■ **MATERIAL FOR THE TASK**:

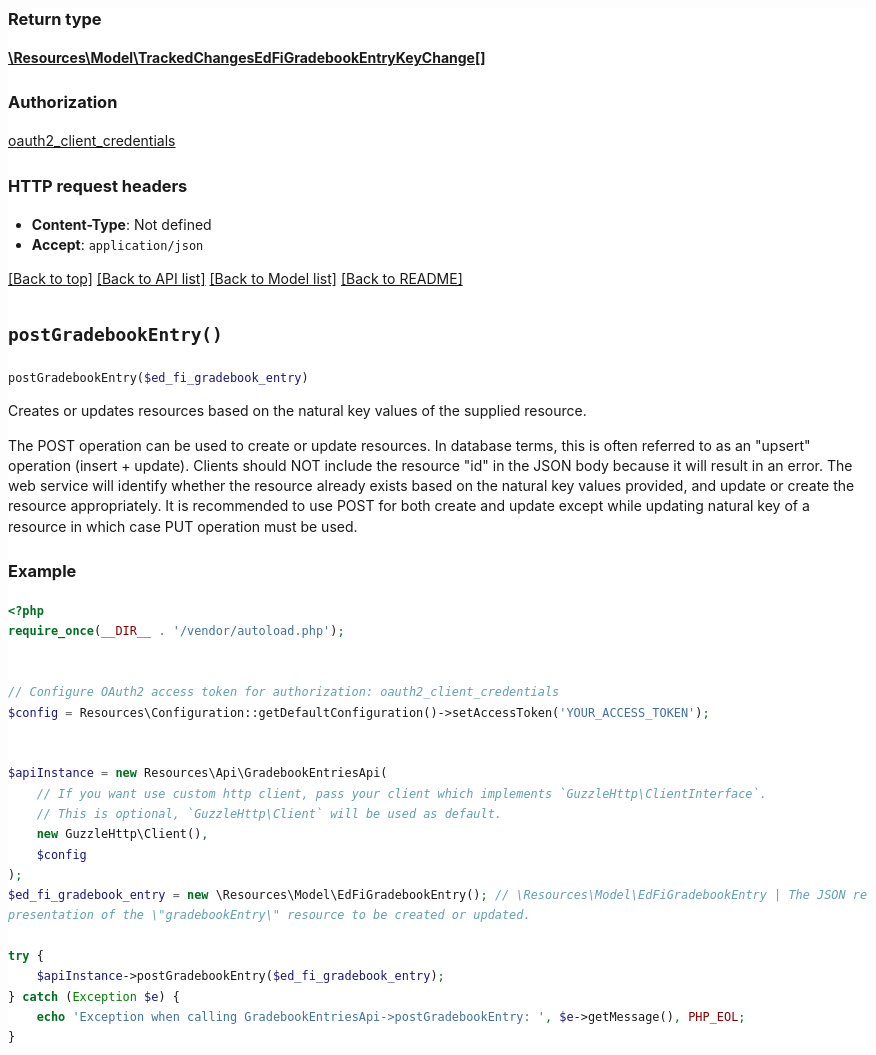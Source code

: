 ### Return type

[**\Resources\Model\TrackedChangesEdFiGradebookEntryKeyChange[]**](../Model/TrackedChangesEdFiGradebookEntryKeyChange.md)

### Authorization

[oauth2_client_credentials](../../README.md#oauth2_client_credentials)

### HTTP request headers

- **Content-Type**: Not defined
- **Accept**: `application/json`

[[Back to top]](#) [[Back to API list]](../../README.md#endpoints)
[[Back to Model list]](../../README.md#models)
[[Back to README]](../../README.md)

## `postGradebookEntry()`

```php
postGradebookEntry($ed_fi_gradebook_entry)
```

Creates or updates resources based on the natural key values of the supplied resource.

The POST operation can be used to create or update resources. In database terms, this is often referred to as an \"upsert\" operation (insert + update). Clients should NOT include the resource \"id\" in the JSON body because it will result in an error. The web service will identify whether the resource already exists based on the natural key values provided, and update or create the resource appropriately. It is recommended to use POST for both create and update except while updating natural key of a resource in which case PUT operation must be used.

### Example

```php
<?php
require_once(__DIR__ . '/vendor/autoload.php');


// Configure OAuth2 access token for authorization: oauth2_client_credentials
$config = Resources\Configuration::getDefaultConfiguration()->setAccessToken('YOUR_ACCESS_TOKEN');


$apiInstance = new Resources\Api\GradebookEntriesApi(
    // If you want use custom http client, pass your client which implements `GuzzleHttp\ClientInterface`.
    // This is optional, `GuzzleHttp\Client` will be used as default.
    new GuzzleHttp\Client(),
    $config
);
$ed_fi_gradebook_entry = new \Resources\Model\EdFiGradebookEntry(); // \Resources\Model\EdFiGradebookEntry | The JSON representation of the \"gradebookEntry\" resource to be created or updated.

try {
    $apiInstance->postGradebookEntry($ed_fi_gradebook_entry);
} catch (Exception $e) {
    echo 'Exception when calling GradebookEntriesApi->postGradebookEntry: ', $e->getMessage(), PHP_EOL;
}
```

■ **WORK TO COMPLETE**: An exact copy is needed of only the lines from the top of the material through the line with "Creates or updates"; no pictures belong in it.

■ **RESPONSE BOX**:
Source code

: ### Return type

[**\Resources\Model\TrackedChangesEdFiGradebookEntryKeyChange[]**](../Model/TrackedChangesEdFiGradebookEntryKeyChange.md)

### Authorization

[oauth2_client_credentials](../../README.md#oauth2_client_credentials)

### HTTP request headers

- **Content-Type**: Not defined
- **Accept**: `application/json`

[[Back to top]](#) [[Back to API list]](../../README.md#endpoints)
[[Back to Model list]](../../README.md#models)
[[Back to README]](../../README.md)

## `postGradebookEntry()`

```php
postGradebookEntry($ed_fi_gradebook_entry)
```

Creates or updates resources based on the natural key values of the supplied resource.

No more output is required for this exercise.